Some rivals are sceptical about SpiceJet’s plans. They cite the two aircraft types and the decision to buy the Bombardier planes, which they said were bigger and more expensive than the ATRs used by others on regional routes.
“These are planes between ATRs and mid-size jets,” said a senior Jet Airways official on condition of anonymity. “It appears to be tough to market 78-seater planes from these regional cities.” Jet flies ATRs, which have about 62 seats, on regional routes.
Taneja said, however, that “the idea is not to avoid such complexity, but to manage it. If your benefits are higher than costs, and if passengers are willing to pay for that complexity because of higher value provided, then there is nothing wrong with complexity in your network system.”
Asked about price of the planes and the twin aircraft types, Mills said the cost of operations would go up only marginally. “Bombardier is a machine in a different league and superior to other machines. The look and feel of these operations would be the same as SpiceJet’s narrow-body planes,” Mills added.
Attempting to tap tier II and tier III cities is not a new idea. G.R. Gopinath, who founded India’s first low-fare carrier Air Deccan (since acquired by Kingfisher), had experimented with this.
“SpiceJet’s strategy is almost a rehash of Air Deccan’s strategy of serving the common man. Air Deccan’s initial (2003-06) experience did not go well in terms of profitability. What is different this time is that SpiceJet has a much healthier balance sheet and deeper pockets to sustain any shocks from a downturn,” Sabarad and Nara wrote in their report.
Unlike Air Deccan, SpiceJet won’t need to spend heavily on route development as air travel has grown substantially since a decade ago, when Air Deccan started operations.
Ohio University’s Taneja said Air Deccan’s execution of the regional plan had been flawed.
Gopinath said, however, the the ATR operations of Kingfisher Airlines are profitable. Given that only 3% of Indians fly, it’s necessary to expand the network rather than restricting it to the metros.
SpiceJet’s strategy was also akin to that of Jet, said the airline’s official cited above.

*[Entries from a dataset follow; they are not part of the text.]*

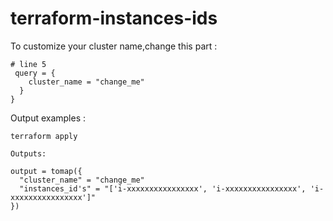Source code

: # terraform-instances-ids

To customize your cluster name,change this part :
```
# line 5
 query = {
    cluster_name = "change_me"
  }
}
```

Output examples :

```
terraform apply
```
```
Outputs:

output = tomap({
  "cluster_name" = "change_me"
  "instances_id's" = "['i-xxxxxxxxxxxxxxxx', 'i-xxxxxxxxxxxxxxxx', 'i-xxxxxxxxxxxxxxxx']"
})
```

“We do believe in this model. Identifying the potential of these smaller cities, we have added six more ATRs to take them to a total 20 since October,” the Jet executive said. “We have now started focusing on the regional cities of north-eastern and southern India.”
There are also parallels with Europe’s leading regional airline Flybe Group Plc, which connects smaller cities with Bombardier Q400s and Brazilian Embraer aircraft.
A 17 January investor presentation on the UK-based Flybe’s website said the key to its success was avoiding routes with a drive time of less than 3.5 hours and those connected by high-speed trains.
Sabarad and Nara said SpiceJet can break even at 70% seat occupancy; Flybe does so at 62.4%. SpiceJet should follow the Flybe strategy of running high-frequency services—50% of its capacity serves a route four times daily. All told, 80% of its capacity serves a route twice daily, they added.